**Record excerpts**
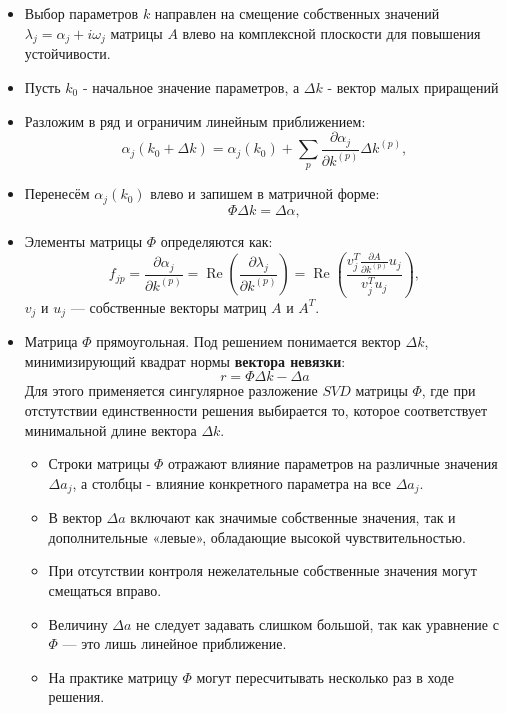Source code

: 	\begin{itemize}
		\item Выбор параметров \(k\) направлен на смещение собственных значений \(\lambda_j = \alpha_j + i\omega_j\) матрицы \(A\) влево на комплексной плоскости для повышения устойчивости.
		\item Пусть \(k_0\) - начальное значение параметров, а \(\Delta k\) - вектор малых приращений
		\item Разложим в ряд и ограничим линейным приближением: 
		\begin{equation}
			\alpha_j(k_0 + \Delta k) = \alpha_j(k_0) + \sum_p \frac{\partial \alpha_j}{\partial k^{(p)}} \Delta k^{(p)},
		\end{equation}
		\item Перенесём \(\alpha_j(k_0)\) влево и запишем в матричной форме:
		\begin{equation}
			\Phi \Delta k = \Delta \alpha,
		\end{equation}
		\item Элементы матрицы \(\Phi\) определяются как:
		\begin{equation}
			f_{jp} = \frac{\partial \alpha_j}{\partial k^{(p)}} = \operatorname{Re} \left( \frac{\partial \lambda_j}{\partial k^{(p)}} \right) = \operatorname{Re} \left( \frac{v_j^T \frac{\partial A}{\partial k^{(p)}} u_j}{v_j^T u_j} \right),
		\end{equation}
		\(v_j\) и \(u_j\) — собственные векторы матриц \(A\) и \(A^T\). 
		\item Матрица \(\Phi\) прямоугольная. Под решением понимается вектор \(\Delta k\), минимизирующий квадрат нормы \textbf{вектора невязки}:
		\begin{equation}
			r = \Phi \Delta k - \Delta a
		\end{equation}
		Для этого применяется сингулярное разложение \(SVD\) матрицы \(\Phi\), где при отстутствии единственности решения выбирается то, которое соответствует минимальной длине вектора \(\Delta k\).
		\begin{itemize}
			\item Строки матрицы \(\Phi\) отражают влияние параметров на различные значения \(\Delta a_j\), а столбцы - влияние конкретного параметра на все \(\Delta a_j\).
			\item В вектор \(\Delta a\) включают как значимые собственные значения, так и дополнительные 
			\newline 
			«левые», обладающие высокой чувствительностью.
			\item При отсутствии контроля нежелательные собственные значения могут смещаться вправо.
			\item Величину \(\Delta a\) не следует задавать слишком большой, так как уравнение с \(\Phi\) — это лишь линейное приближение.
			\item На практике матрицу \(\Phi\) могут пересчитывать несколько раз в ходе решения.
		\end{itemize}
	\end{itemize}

**Task prompt**
Across the listing, count every line with "влево" in it and give the number only.

**Answer section**
2